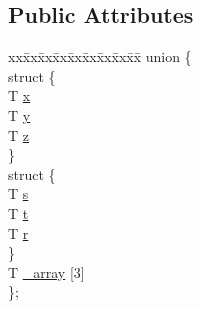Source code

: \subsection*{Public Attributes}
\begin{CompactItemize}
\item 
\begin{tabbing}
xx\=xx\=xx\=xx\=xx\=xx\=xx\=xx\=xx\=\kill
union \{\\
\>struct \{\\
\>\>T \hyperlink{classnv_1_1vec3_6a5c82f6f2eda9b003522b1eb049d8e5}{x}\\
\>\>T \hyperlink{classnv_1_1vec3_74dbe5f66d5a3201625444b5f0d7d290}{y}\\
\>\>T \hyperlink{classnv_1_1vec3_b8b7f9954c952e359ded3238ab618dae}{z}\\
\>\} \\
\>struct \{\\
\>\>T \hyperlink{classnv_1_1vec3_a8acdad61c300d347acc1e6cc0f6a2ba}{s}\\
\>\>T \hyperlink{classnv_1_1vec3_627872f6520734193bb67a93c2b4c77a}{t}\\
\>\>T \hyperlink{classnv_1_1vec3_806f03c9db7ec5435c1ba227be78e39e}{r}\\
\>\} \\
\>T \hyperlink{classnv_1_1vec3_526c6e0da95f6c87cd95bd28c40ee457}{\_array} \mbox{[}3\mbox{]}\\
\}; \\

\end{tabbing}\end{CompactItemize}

- _WORK REQUIRED_
Reprint all the data above verbatim, excluding pictures.

- _FINISHED EXERCISE_
Source code

: \subsection*{Public Attributes}
\begin{CompactItemize}
\item 
\begin{tabbing}
xx\=xx\=xx\=xx\=xx\=xx\=xx\=xx\=xx\=\kill
union \{\\
\>struct \{\\
\>\>T \hyperlink{classnv_1_1vec3_6a5c82f6f2eda9b003522b1eb049d8e5}{x}\\
\>\>T \hyperlink{classnv_1_1vec3_74dbe5f66d5a3201625444b5f0d7d290}{y}\\
\>\>T \hyperlink{classnv_1_1vec3_b8b7f9954c952e359ded3238ab618dae}{z}\\
\>\} \\
\>struct \{\\
\>\>T \hyperlink{classnv_1_1vec3_a8acdad61c300d347acc1e6cc0f6a2ba}{s}\\
\>\>T \hyperlink{classnv_1_1vec3_627872f6520734193bb67a93c2b4c77a}{t}\\
\>\>T \hyperlink{classnv_1_1vec3_806f03c9db7ec5435c1ba227be78e39e}{r}\\
\>\} \\
\>T \hyperlink{classnv_1_1vec3_526c6e0da95f6c87cd95bd28c40ee457}{\_array} \mbox{[}3\mbox{]}\\
\}; \\

\end{tabbing}\end{CompactItemize}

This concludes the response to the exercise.